* **WHAT YOU ARE ASKED TO DO**
Restate word for word the entries below, starting with the line with "- transfer proof" and continuing through the line with "## Overview". Include both of those lines and no others.
-*-
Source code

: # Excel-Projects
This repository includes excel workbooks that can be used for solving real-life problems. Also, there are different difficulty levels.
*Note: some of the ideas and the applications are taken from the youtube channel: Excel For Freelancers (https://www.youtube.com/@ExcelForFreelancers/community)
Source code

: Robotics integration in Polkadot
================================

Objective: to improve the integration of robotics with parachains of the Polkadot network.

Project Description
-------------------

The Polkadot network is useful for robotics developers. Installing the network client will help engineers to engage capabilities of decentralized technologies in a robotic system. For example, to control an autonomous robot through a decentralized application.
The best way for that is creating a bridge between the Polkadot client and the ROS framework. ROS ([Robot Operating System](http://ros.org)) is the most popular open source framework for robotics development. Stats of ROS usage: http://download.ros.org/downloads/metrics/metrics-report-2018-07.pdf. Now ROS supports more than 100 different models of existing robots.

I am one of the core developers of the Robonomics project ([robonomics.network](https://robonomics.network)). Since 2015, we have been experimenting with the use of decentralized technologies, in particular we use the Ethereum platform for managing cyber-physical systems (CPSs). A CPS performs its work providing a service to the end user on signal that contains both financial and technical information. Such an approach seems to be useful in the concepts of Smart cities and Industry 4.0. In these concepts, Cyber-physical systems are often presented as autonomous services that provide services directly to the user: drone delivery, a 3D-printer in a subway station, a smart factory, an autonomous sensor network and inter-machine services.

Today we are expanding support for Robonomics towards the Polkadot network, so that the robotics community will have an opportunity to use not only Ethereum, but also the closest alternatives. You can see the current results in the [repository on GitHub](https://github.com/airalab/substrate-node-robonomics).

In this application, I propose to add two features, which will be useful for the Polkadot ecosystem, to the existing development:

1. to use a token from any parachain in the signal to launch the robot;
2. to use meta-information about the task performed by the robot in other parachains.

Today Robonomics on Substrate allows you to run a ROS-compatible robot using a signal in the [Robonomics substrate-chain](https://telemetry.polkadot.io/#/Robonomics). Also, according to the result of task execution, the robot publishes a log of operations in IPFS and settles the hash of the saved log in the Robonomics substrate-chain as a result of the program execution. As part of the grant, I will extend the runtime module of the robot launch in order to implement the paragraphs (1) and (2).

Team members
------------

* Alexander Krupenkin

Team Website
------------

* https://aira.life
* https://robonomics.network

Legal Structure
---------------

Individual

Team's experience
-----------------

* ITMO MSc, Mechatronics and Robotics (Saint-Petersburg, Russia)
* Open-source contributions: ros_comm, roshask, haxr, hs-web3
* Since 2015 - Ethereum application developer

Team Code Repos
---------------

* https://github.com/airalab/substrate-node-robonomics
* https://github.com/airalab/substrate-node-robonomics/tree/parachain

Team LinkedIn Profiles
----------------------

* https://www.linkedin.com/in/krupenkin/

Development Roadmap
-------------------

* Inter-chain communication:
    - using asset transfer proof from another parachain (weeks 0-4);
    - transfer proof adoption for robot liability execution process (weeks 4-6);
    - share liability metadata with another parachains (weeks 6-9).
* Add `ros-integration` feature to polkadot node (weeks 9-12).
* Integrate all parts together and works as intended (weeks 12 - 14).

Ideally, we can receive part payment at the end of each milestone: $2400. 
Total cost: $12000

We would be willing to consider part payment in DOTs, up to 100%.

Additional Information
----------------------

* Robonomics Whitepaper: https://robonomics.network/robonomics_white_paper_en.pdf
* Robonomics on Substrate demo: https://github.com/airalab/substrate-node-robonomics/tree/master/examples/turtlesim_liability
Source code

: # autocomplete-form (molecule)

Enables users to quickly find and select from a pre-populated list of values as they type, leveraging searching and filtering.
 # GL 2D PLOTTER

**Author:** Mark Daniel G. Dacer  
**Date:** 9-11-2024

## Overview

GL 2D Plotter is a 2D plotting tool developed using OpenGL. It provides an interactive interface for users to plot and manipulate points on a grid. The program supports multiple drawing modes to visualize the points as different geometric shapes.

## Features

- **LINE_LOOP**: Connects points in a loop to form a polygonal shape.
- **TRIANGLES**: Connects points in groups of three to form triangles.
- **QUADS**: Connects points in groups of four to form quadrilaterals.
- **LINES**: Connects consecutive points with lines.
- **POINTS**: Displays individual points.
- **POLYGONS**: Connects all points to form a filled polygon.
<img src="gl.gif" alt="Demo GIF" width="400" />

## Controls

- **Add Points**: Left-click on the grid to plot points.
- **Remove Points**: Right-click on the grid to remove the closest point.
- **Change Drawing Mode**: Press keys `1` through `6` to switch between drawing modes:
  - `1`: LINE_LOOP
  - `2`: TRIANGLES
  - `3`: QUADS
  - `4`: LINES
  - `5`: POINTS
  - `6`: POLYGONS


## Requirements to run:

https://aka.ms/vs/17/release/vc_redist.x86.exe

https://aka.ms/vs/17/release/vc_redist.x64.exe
-*-
* **REPLY**
    - transfer proof adoption for robot liability execution process (weeks 4-6);
    - share liability metadata with another parachains (weeks 6-9).
* Add `ros-integration` feature to polkadot node (weeks 9-12).
* Integrate all parts together and works as intended (weeks 12 - 14).

Ideally, we can receive part payment at the end of each milestone: $2400. 
Total cost: $12000

We would be willing to consider part payment in DOTs, up to 100%.

Additional Information
----------------------

* Robonomics Whitepaper: https://robonomics.network/robonomics_white_paper_en.pdf
* Robonomics on Substrate demo: https://github.com/airalab/substrate-node-robonomics/tree/master/examples/turtlesim_liability
Source code

: # autocomplete-form (molecule)

Enables users to quickly find and select from a pre-populated list of values as they type, leveraging searching and filtering.
 # GL 2D PLOTTER

**Author:** Mark Daniel G. Dacer  
**Date:** 9-11-2024

## Overview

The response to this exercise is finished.